§ Assignment: What must be handed in is the entire listing, exactly as written, with no pictures.

§ Task input:

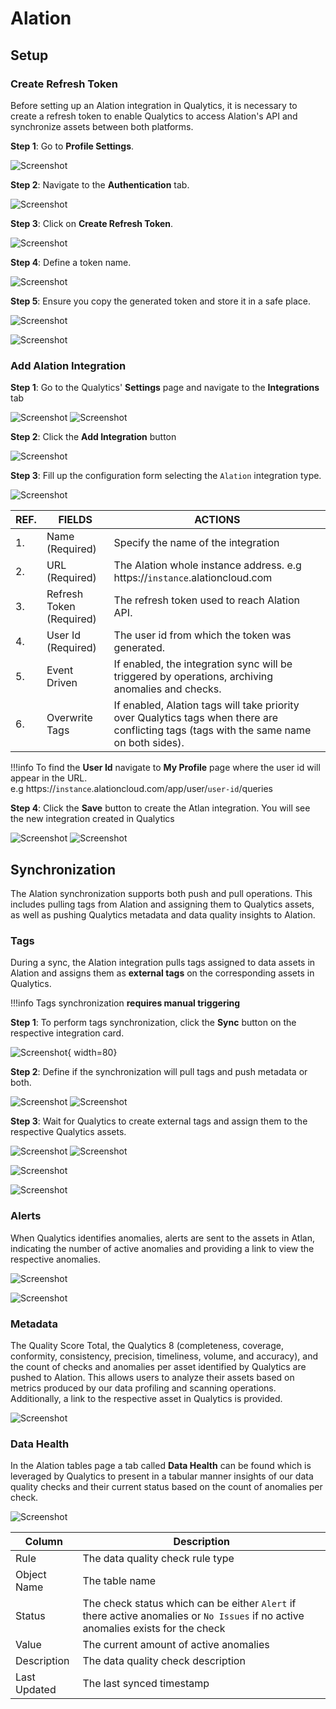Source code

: # Alation

## Setup

### Create Refresh Token

Before setting up an Alation integration in Qualytics, it is necessary to create a refresh token to enable Qualytics to access Alation's API and synchronize assets between both platforms.

**Step 1**: Go to **Profile Settings**.

![Screenshot](../../assets/integrations/alation-profile-settings.png)

**Step 2**: Navigate to the **Authentication** tab.

![Screenshot](../../assets/integrations/alation-authentication-tab.png)

**Step 3**: Click on **Create Refresh Token**.

![Screenshot](../../assets/integrations/alation-create-refresh-token.png)

**Step 4**: Define a token name.

![Screenshot](../../assets/integrations/alation-refresh-token-name.png)

**Step 5**: Ensure you copy the generated token and store it in a safe place.

![Screenshot](../../assets/integrations/alation-refresh-token-done.png)

![Screenshot](../../assets/integrations/alation-refresh-token-listed.png)

### Add Alation Integration

**Step 1**: Go to the Qualytics' **Settings** page and navigate to the **Integrations** tab

![Screenshot](../../assets/integrations/qualytics-settings-section-light.png#only-light)
![Screenshot](../../assets/integrations/qualytics-settings-section-dark.png#only-dark)
    
**Step 2**: Click the **Add Integration** button

![Screenshot](../../assets/integrations/qualytics-add-integration.png)

**Step 3**: Fill up the configuration form selecting the `Alation` integration type.

![Screenshot](../../assets/integrations/qualytics-add-alation-integration-light.png)

| REF. | FIELDS                 | ACTIONS                                                                 |
|------|------------------------|-------------------------------------------------------------------------|
| 1️.  | Name (Required)         | Specify the name of the integration |
| 2️.  | URL (Required)          | The Alation whole instance address. e.g https://`instance`.alationcloud.com |
| 3️.  | Refresh Token (Required) | The refresh token used to reach Alation API. |
| 4.  | User Id (Required) | The user id from which the token was generated. |
| 5.  | Event Driven | If enabled, the integration sync will be triggered by operations, archiving anomalies and checks. |
| 6.  | Overwrite Tags | If enabled, Alation tags will take priority over Qualytics tags when there are conflicting tags (tags with the same name on both sides). |

!!!info
    To find the **User Id** navigate to **My Profile** page where the user id will appear in the URL. <br>
    e.g https://`instance`.alationcloud.com/app/user/`user-id`/queries

**Step 4**: Click the **Save** button to create the Atlan integration. You will see the new integration created in Qualytics

![Screenshot](../../assets/integrations/qualytics-alation-integration-created-light.png#only-light)
![Screenshot](../../assets/integrations/qualytics-alation-integration-created-dark.png#only-dark)

## Synchronization

The Alation synchronization supports both push and pull operations. This includes pulling tags from Alation and assigning them to Qualytics assets, as well as pushing Qualytics metadata and data quality insights to Alation.

### Tags

During a sync, the Alation integration pulls tags assigned to data assets in Alation and assigns them as **external tags** on the corresponding assets in Qualytics.

!!!info
    Tags synchronization **requires manual triggering**

**Step 1**: To perform tags synchronization, click the **Sync** button on the respective integration card.

![Screenshot](../../assets/integrations/qualytics-sync-button.png){ width=80}

**Step 2**: Define if the synchronization will pull tags and push metadata or both.  

![Screenshot](../../assets/integrations/alation-sync-modal-light.png#only-light)
![Screenshot](../../assets/integrations/alation-sync-modal-dark.png#only-dark)

**Step 3**: Wait for Qualytics to create external tags and assign them to the respective Qualytics assets.

![Screenshot](../../assets/integrations/qualytics-alation-syncing-light.png#only-light)
![Screenshot](../../assets/integrations/qualytics-alation-syncing-dark.png#only-dark)

![Screenshot](../../assets/integrations/alation-tag.png)

![Screenshot](../../assets/integrations/alation-tags-listing.png)

### Alerts

When Qualytics identifies anomalies, alerts are sent to the assets in Atlan, indicating the number of active anomalies and providing a link to view the respective anomalies.

![Screenshot](../../assets/integrations/alation-trust-flag-icon.png)

![Screenshot](../../assets/integrations/alation-trust-flag.png)

### Metadata

The Quality Score Total, the Qualytics 8 (completeness, coverage, conformity, consistency, precision, timeliness, volume, and accuracy), and the count of checks and anomalies per asset identified by Qualytics are pushed to Alation. This allows users to analyze their assets based on metrics produced by our data profiling and scanning operations. Additionally, a link to the respective asset in Qualytics is provided.

![Screenshot](../../assets/integrations/alation-metadata.png)

### Data Health

In the Alation tables page a tab called **Data Health** can be found which is leveraged by Qualytics to present in a tabular manner insights of our data quality checks and their current status based on the count of anomalies per check. 

![Screenshot](../../assets/integrations/alation-data-health.png)

| Column | Description |
|-----------------------|-------------|
| Rule | The data quality check rule type|
| Object Name | The table name |
| Status | The check status which can be either `Alert` if there active anomalies or `No Issues` if no active anomalies exists for the check |
| Value  | The current amount of active anomalies |
| Description | The data quality check description |
| Last Updated | The last synced timestamp |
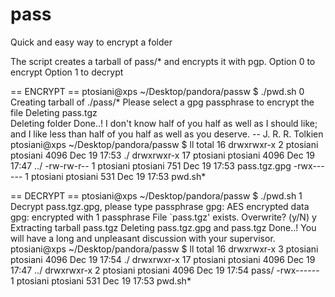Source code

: # pass
Quick and easy way to encrypt a folder 

The script creates a tarball of pass/* and encrypts it with pgp. 
Option 0 to encrypt 
Option 1 to decrypt 

== ENCRYPT ==
ptosiani@xps ~/Desktop/pandora/passw $ ./pwd.sh 0
Creating tarball of ./pass/*
Please select a gpg passphrase to encrypt the file
Deleting pass.tgz  
Deleting folder
Done..!
I don't know half of you half as well as I should like; and I like less
than half of you half as well as you deserve.
		-- J. R. R. Tolkien
ptosiani@xps ~/Desktop/pandora/passw $ ll
total 16
drwxrwxr-x  2 ptosiani ptosiani 4096 Dec 19 17:53 ./
drwxrwxr-x 17 ptosiani ptosiani 4096 Dec 19 17:47 ../
-rw-rw-r--  1 ptosiani ptosiani  751 Dec 19 17:53 pass.tgz.gpg
-rwx------  1 ptosiani ptosiani  531 Dec 19 17:53 pwd.sh*




== DECRYPT ==
ptosiani@xps ~/Desktop/pandora/passw $ ./pwd.sh 1
Decrypt pass.tgz.gpg, please type passphrase
gpg: AES encrypted data
gpg: encrypted with 1 passphrase
File `pass.tgz' exists. Overwrite? (y/N) y
Extracting tarball pass.tgz
Deleting pass.tgz.gpg and pass.tgz
Done..!
You will have a long and unpleasant discussion with your supervisor.
ptosiani@xps ~/Desktop/pandora/passw $ ll
total 16
drwxrwxr-x  3 ptosiani ptosiani 4096 Dec 19 17:54 ./
drwxrwxr-x 17 ptosiani ptosiani 4096 Dec 19 17:47 ../
drwxrwxr-x  2 ptosiani ptosiani 4096 Dec 19 17:54 pass/
-rwx------  1 ptosiani ptosiani  531 Dec 19 17:53 pwd.sh*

§ Result of this exercise:
Source code

: # Alation

## Setup

### Create Refresh Token

Before setting up an Alation integration in Qualytics, it is necessary to create a refresh token to enable Qualytics to access Alation's API and synchronize assets between both platforms.

**Step 1**: Go to **Profile Settings**.

![Screenshot](../../assets/integrations/alation-profile-settings.png)

**Step 2**: Navigate to the **Authentication** tab.

![Screenshot](../../assets/integrations/alation-authentication-tab.png)

**Step 3**: Click on **Create Refresh Token**.

![Screenshot](../../assets/integrations/alation-create-refresh-token.png)

**Step 4**: Define a token name.

![Screenshot](../../assets/integrations/alation-refresh-token-name.png)

**Step 5**: Ensure you copy the generated token and store it in a safe place.

![Screenshot](../../assets/integrations/alation-refresh-token-done.png)

![Screenshot](../../assets/integrations/alation-refresh-token-listed.png)

### Add Alation Integration

**Step 1**: Go to the Qualytics' **Settings** page and navigate to the **Integrations** tab

![Screenshot](../../assets/integrations/qualytics-settings-section-light.png#only-light)
![Screenshot](../../assets/integrations/qualytics-settings-section-dark.png#only-dark)
    
**Step 2**: Click the **Add Integration** button

![Screenshot](../../assets/integrations/qualytics-add-integration.png)

**Step 3**: Fill up the configuration form selecting the `Alation` integration type.

![Screenshot](../../assets/integrations/qualytics-add-alation-integration-light.png)

| REF. | FIELDS                 | ACTIONS                                                                 |
|------|------------------------|-------------------------------------------------------------------------|
| 1️.  | Name (Required)         | Specify the name of the integration |
| 2️.  | URL (Required)          | The Alation whole instance address. e.g https://`instance`.alationcloud.com |
| 3️.  | Refresh Token (Required) | The refresh token used to reach Alation API. |
| 4.  | User Id (Required) | The user id from which the token was generated. |
| 5.  | Event Driven | If enabled, the integration sync will be triggered by operations, archiving anomalies and checks. |
| 6.  | Overwrite Tags | If enabled, Alation tags will take priority over Qualytics tags when there are conflicting tags (tags with the same name on both sides). |

!!!info
    To find the **User Id** navigate to **My Profile** page where the user id will appear in the URL. <br>
    e.g https://`instance`.alationcloud.com/app/user/`user-id`/queries

**Step 4**: Click the **Save** button to create the Atlan integration. You will see the new integration created in Qualytics

![Screenshot](../../assets/integrations/qualytics-alation-integration-created-light.png#only-light)
![Screenshot](../../assets/integrations/qualytics-alation-integration-created-dark.png#only-dark)

## Synchronization

The Alation synchronization supports both push and pull operations. This includes pulling tags from Alation and assigning them to Qualytics assets, as well as pushing Qualytics metadata and data quality insights to Alation.

### Tags

During a sync, the Alation integration pulls tags assigned to data assets in Alation and assigns them as **external tags** on the corresponding assets in Qualytics.

!!!info
    Tags synchronization **requires manual triggering**

**Step 1**: To perform tags synchronization, click the **Sync** button on the respective integration card.

![Screenshot](../../assets/integrations/qualytics-sync-button.png){ width=80}

**Step 2**: Define if the synchronization will pull tags and push metadata or both.  

![Screenshot](../../assets/integrations/alation-sync-modal-light.png#only-light)
![Screenshot](../../assets/integrations/alation-sync-modal-dark.png#only-dark)

**Step 3**: Wait for Qualytics to create external tags and assign them to the respective Qualytics assets.

![Screenshot](../../assets/integrations/qualytics-alation-syncing-light.png#only-light)
![Screenshot](../../assets/integrations/qualytics-alation-syncing-dark.png#only-dark)

![Screenshot](../../assets/integrations/alation-tag.png)

![Screenshot](../../assets/integrations/alation-tags-listing.png)

### Alerts

When Qualytics identifies anomalies, alerts are sent to the assets in Atlan, indicating the number of active anomalies and providing a link to view the respective anomalies.

![Screenshot](../../assets/integrations/alation-trust-flag-icon.png)

![Screenshot](../../assets/integrations/alation-trust-flag.png)

### Metadata

The Quality Score Total, the Qualytics 8 (completeness, coverage, conformity, consistency, precision, timeliness, volume, and accuracy), and the count of checks and anomalies per asset identified by Qualytics are pushed to Alation. This allows users to analyze their assets based on metrics produced by our data profiling and scanning operations. Additionally, a link to the respective asset in Qualytics is provided.

![Screenshot](../../assets/integrations/alation-metadata.png)

### Data Health

In the Alation tables page a tab called **Data Health** can be found which is leveraged by Qualytics to present in a tabular manner insights of our data quality checks and their current status based on the count of anomalies per check. 

![Screenshot](../../assets/integrations/alation-data-health.png)

| Column | Description |
|-----------------------|-------------|
| Rule | The data quality check rule type|
| Object Name | The table name |
| Status | The check status which can be either `Alert` if there active anomalies or `No Issues` if no active anomalies exists for the check |
| Value  | The current amount of active anomalies |
| Description | The data quality check description |
| Last Updated | The last synced timestamp |
Source code

: # pass
Quick and easy way to encrypt a folder 

The script creates a tarball of pass/* and encrypts it with pgp. 
Option 0 to encrypt 
Option 1 to decrypt 

== ENCRYPT ==
ptosiani@xps ~/Desktop/pandora/passw $ ./pwd.sh 0
Creating tarball of ./pass/*
Please select a gpg passphrase to encrypt the file
Deleting pass.tgz  
Deleting folder
Done..!
I don't know half of you half as well as I should like; and I like less
than half of you half as well as you deserve.
		-- J. R. R. Tolkien
ptosiani@xps ~/Desktop/pandora/passw $ ll
total 16
drwxrwxr-x  2 ptosiani ptosiani 4096 Dec 19 17:53 ./
drwxrwxr-x 17 ptosiani ptosiani 4096 Dec 19 17:47 ../
-rw-rw-r--  1 ptosiani ptosiani  751 Dec 19 17:53 pass.tgz.gpg
-rwx------  1 ptosiani ptosiani  531 Dec 19 17:53 pwd.sh*




== DECRYPT ==
ptosiani@xps ~/Desktop/pandora/passw $ ./pwd.sh 1
Decrypt pass.tgz.gpg, please type passphrase
gpg: AES encrypted data
gpg: encrypted with 1 passphrase
File `pass.tgz' exists. Overwrite? (y/N) y
Extracting tarball pass.tgz
Deleting pass.tgz.gpg and pass.tgz
Done..!
You will have a long and unpleasant discussion with your supervisor.
ptosiani@xps ~/Desktop/pandora/passw $ ll
total 16
drwxrwxr-x  3 ptosiani ptosiani 4096 Dec 19 17:54 ./
drwxrwxr-x 17 ptosiani ptosiani 4096 Dec 19 17:47 ../
drwxrwxr-x  2 ptosiani ptosiani 4096 Dec 19 17:54 pass/
-rwx------  1 ptosiani ptosiani  531 Dec 19 17:53 pwd.sh*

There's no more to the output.